The idea behind this interface is that Twitter displays its search results only by date, thereby making it difficult to understand anything about the result set other than what the last few tweets were. But tweets are structurally rich, including such metadata as the identity of the tweeter, possible threaded conversation, mentioned documents, etc. The system we built is an attempt to explore the possibilities of how to bring HCIR techniques to this task.
Each tweet is classified as an “original” tweet or a re-tweet. Retweets and replies are grouped into conversations. Retweets are detected through a number of heuristics, including whether they share URLs, include patterns such as RT @xx or via @xx (and a few other variants), contain similar text, etc. Detecting retweets is non-trivial in some cases due to lack of a structural representation of retweets. The new retweet API may mitigate this problem, but its usage is not widely adopted because it does not allow the person doing the retweeting to comment on the original tweet.

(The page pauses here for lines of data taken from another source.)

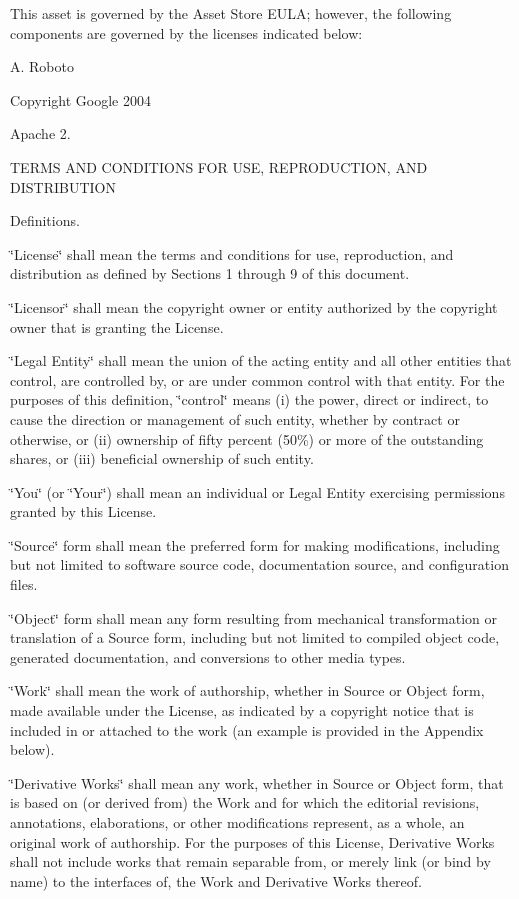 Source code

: This asset is governed by the Asset Store E\+U\+LA; however, the following components are governed by the licenses indicated below\+:

A. Roboto

Copyright Google 2004

Apache 2.

T\+E\+R\+MS A\+ND C\+O\+N\+D\+I\+T\+I\+O\+NS F\+OR U\+SE, R\+E\+P\+R\+O\+D\+U\+C\+T\+I\+ON, A\+ND D\+I\+S\+T\+R\+I\+B\+U\+T\+I\+ON


\begin{DoxyEnumerate}
\item Definitions.

\char`\"{}\+License\char`\"{} shall mean the terms and conditions for use, reproduction, and distribution as defined by Sections 1 through 9 of this document.

\char`\"{}\+Licensor\char`\"{} shall mean the copyright owner or entity authorized by the copyright owner that is granting the License.

\char`\"{}\+Legal Entity\char`\"{} shall mean the union of the acting entity and all other entities that control, are controlled by, or are under common control with that entity. For the purposes of this definition, \char`\"{}control\char`\"{} means (i) the power, direct or indirect, to cause the direction or management of such entity, whether by contract or otherwise, or (ii) ownership of fifty percent (50\%) or more of the outstanding shares, or (iii) beneficial ownership of such entity.

\char`\"{}\+You\char`\"{} (or \char`\"{}\+Your\char`\"{}) shall mean an individual or Legal Entity exercising permissions granted by this License.

\char`\"{}\+Source\char`\"{} form shall mean the preferred form for making modifications, including but not limited to software source code, documentation source, and configuration files.

\char`\"{}\+Object\char`\"{} form shall mean any form resulting from mechanical transformation or translation of a Source form, including but not limited to compiled object code, generated documentation, and conversions to other media types.

\char`\"{}\+Work\char`\"{} shall mean the work of authorship, whether in Source or Object form, made available under the License, as indicated by a copyright notice that is included in or attached to the work (an example is provided in the Appendix below).

\char`\"{}\+Derivative Works\char`\"{} shall mean any work, whether in Source or Object form, that is based on (or derived from) the Work and for which the editorial revisions, annotations, elaborations, or other modifications represent, as a whole, an original work of authorship. For the purposes of this License, Derivative Works shall not include works that remain separable from, or merely link (or bind by name) to the interfaces of, the Work and Derivative Works thereof.


\end{DoxyEnumerate}
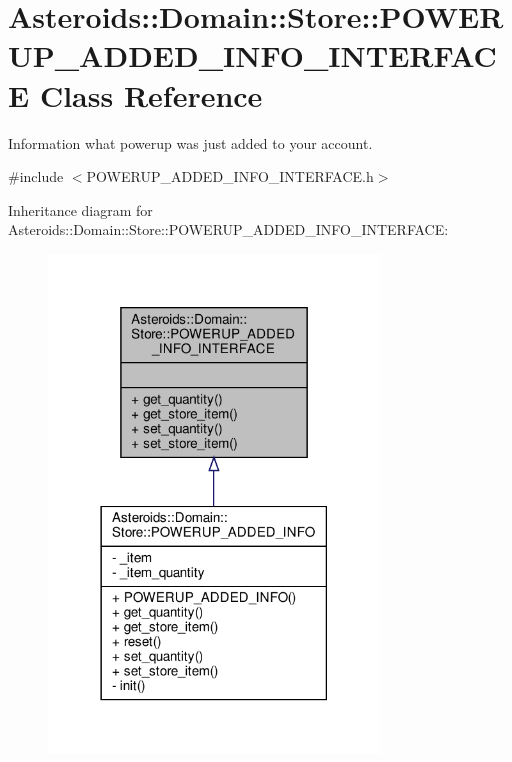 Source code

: \hypertarget{classAsteroids_1_1Domain_1_1Store_1_1POWERUP__ADDED__INFO__INTERFACE}{}\section{Asteroids\+:\+:Domain\+:\+:Store\+:\+:P\+O\+W\+E\+R\+U\+P\+\_\+\+A\+D\+D\+E\+D\+\_\+\+I\+N\+F\+O\+\_\+\+I\+N\+T\+E\+R\+F\+A\+CE Class Reference}
\label{classAsteroids_1_1Domain_1_1Store_1_1POWERUP__ADDED__INFO__INTERFACE}


Information what powerup was just added to your account.  




{\ttfamily \#include $<$P\+O\+W\+E\+R\+U\+P\+\_\+\+A\+D\+D\+E\+D\+\_\+\+I\+N\+F\+O\+\_\+\+I\+N\+T\+E\+R\+F\+A\+C\+E.\+h$>$}



Inheritance diagram for Asteroids\+:\+:Domain\+:\+:Store\+:\+:P\+O\+W\+E\+R\+U\+P\+\_\+\+A\+D\+D\+E\+D\+\_\+\+I\+N\+F\+O\+\_\+\+I\+N\+T\+E\+R\+F\+A\+CE\+:\nopagebreak
\begin{figure}[H]
\begin{center}
\leavevmode
\includegraphics[width=249pt]{classAsteroids_1_1Domain_1_1Store_1_1POWERUP__ADDED__INFO__INTERFACE__inherit__graph}
\end{center}
\end{figure}



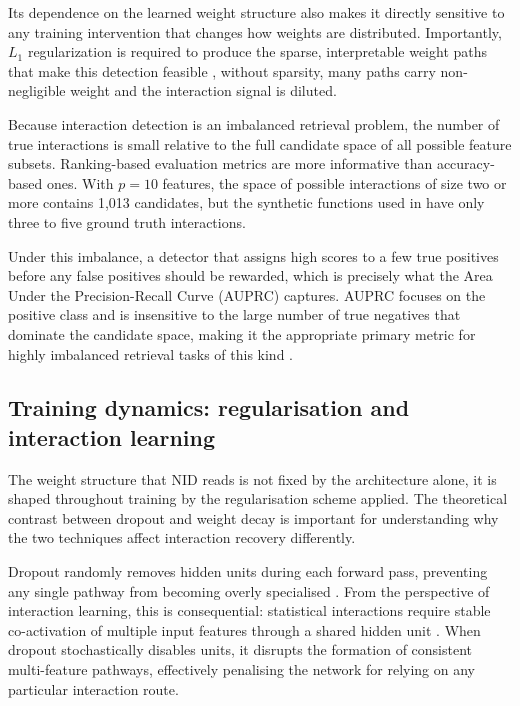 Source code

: \documentclass{article}
\begin{document}
Its dependence on the learned weight structure also makes it directly sensitive to any training intervention that changes how weights are distributed. Importantly, \(L_1\) regularization is required to produce the sparse, interpretable weight paths that make this detection feasible \citep{tsang2020featureinteractioninterpretabilitycase}, without sparsity, many paths carry non-negligible weight and the interaction signal is diluted.

Because interaction detection is an imbalanced retrieval problem, the number of true interactions is small relative to the full candidate space of all possible feature subsets. Ranking-based evaluation metrics are more informative than accuracy-based ones. With \(p = 10\) features, the space of possible interactions of size two or more contains 1,013 candidates, but the synthetic functions used in \cite{tsang2017detecting} have only three to five ground truth interactions.

Under this imbalance, a detector that assigns high scores to a few true positives before any false positives should be rewarded, which is precisely what the Area Under the Precision-Recall Curve (AUPRC) captures. AUPRC focuses on the positive class and is insensitive to the large number of true negatives that dominate the candidate space, making it the appropriate primary metric for highly imbalanced retrieval tasks of this kind \citep{davis2006relationship}.

\subsection{Training dynamics: regularisation and interaction learning}

The weight structure that NID reads is not fixed by the architecture alone, it is shaped throughout training by the regularisation scheme applied. The theoretical contrast between dropout and weight decay is important for understanding why the two techniques affect interaction recovery differently.

Dropout randomly removes hidden units during each forward pass, preventing any single pathway from becoming overly specialised \citep{lengerich2021dropoutregularizerinteractioneffects}. From the perspective of interaction learning, this is consequential: statistical interactions require stable co-activation of multiple input features through a shared hidden unit \citep{tsang2017detecting}. When dropout stochastically disables units, it disrupts the formation of consistent multi-feature pathways, effectively penalising the network for relying on any particular interaction route.
\end{document}
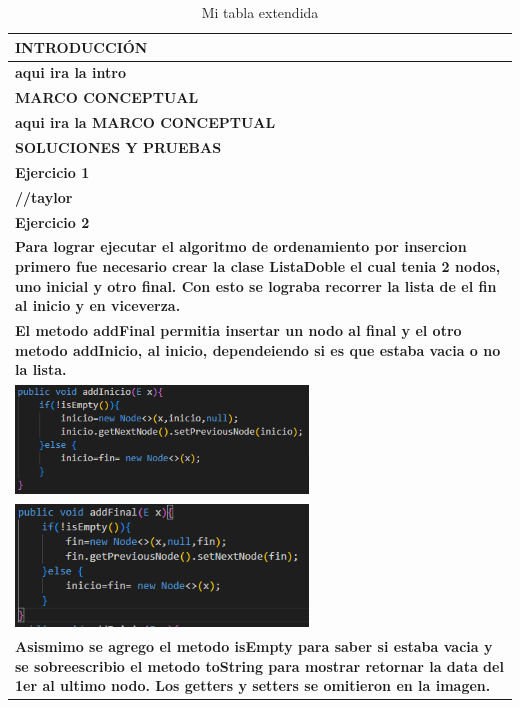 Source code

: \documentclass[9pt]{article}
\begin{document}
	\begin{longtable}{|p{15cm}|}
			\caption{Mi tabla extendida}\\
			\hline 
			\rowcolor{tablebackground}
			\color{white}\textbf{INTRODUCCIÓN}  \\
			\hline 
			\textbf{aqui ira la intro}  \\
			\hline 
			\rowcolor{tablebackground}
			\color{white}\textbf{MARCO CONCEPTUAL}  \\
			\hline 
			\textbf{aqui ira la MARCO CONCEPTUAL}  \\
			\hline 
			\rowcolor{tablebackground}
			\color{white}\textbf{SOLUCIONES Y PRUEBAS}  \\
			\hline 
			\textbf{Ejercicio 1}  \\
			\textbf{//taylor}  \\
			\textbf{Ejercicio 2}  \\
			\textbf{Para lograr ejecutar el algoritmo de ordenamiento por insercion 
			primero fue necesario crear la clase ListaDoble el cual tenia 2 nodos,
			uno inicial y otro final. Con esto se lograba recorrer la lista de el
			fin al inicio y en viceverza.}  \\
			\textbf{El metodo addFinal permitia insertar un nodo al final y el otro
			metodo addInicio, al inicio, dependeiendo si es que estaba vacia o no la lista.}  \\
			\includegraphics[width=0.6\textwidth,keepaspectratio]{img/addInicio.png}\\
			\includegraphics[width=0.6\textwidth,keepaspectratio]{img/addFinal.png}\\
			\textbf{Asismimo se agrego el metodo isEmpty para saber si estaba vacia 
			y se sobreescribio el metodo toString para mostrar retornar la data 
			del 1er al ultimo nodo. Los getters y setters se omitieron en la imagen.}\\

\end{longtable}
\end{document}
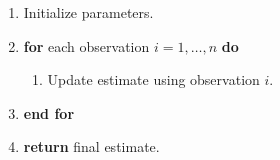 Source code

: \begin{enumerate}
  \item Initialize parameters.
  \item \textbf{for} each observation $i = 1,\dots,n$ \textbf{do}
    \begin{enumerate}
      \item Update estimate using observation $i$.
    \end{enumerate}
  \item \textbf{end for}
  \item \textbf{return} final estimate.
\end{enumerate}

The system organizes the results into people, tweets, and documents, each displayed in a separate tab. The people view is further split into people who tweeted and those who retweeted; a person may appear in each pane.
People in the view are currently sorted by the number of tweets they contributed to the results set; other sort orders such as the number of followers, recency of tweet, TunkRank, etc.
The tweet view (shown partially below) groups tweets by the size of the conversation.
Finally, the document view shows documents mentioned by the tweets in the search results. Documents can be sorted by the number of mentions, by the first mention, or by the last mention. Mentions are identified by comparing URLs; shortened URLs are expanded prior to comparison, and some attributes tacked on by twitter clients are stripped out to determine canonical URLs.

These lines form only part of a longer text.